Deep South: Cotton Fields

Evidence of early cotton use (7,000 years ago) has been found  throughout the world, i.e. in caves in Mexico or in the Indus River Valley in Pakistan.The cotton plant was grown, spun and woven into fabrics. The plant started a global success story being well known and used throughout the world.

It is estimated that first cotton seeds were planted in Florida in 1556 and in Virginia in 1607. Cotton was grown by colonists along the James River in Virginia by 1616. Toward the end of the 16th century, cotton was also cultivated throughout the Americas and Asia.

In 2009 the largest producers of cotton were China and India (annual production ca. 34 and 27 million bales). Most of this cotton is used in the textile industries.
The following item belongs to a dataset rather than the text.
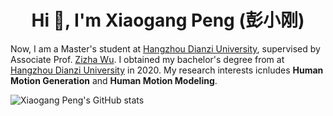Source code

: <h1 align="center">Hi 👋, I'm Xiaogang Peng (彭小刚)</h1>

Now, I am a Master's student at [Hangzhou Dianzi University](https://www.hdu.edu.cn/), supervised by Associate Prof. [Zizha Wu](https://zizhao.me). I obtained my bachelor's degree from at [Hangzhou Dianzi University]([https://en.xidian.edu.cn/](https://www.hdu.edu.cn/)) in 2020. My research interests icnludes **Human Motion Generation** and **Human Motion Modeling**. 


![Xiaogang Peng's GitHub stats](https://github-readme-stats.vercel.app/api?username=xiaogangpeng&theme=shades-of-purple&show_icons=true)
The United States is the largest exporter of raw cotton (sales of $4.9 billion), followed by Africa as second largest (sales of $2.1 billion).

At the end of the Civil War in 1865 cotton remained a key crop in the Southern states. In the South, sharecropping was common:  landless white farmers and “free black” farmers worked on cotton plantations in return for a share of the profits. Cotton mills were built mainly in the Southern states due to cheap labor and water power making operations profitable. Workers in the mills and so called “mill girls”, low paid child laborers, received a fixed a low, wage for their 73 hour week. They often lived in company-owned boarding houses, and attended churches supported by the mills.

Cotton was processed into fabric in mills that were located close to the cotton fields cutting down transportation costs. Cotton was still picked by hand in the 1950s, around that time the first harvesting machinery was changing the industry.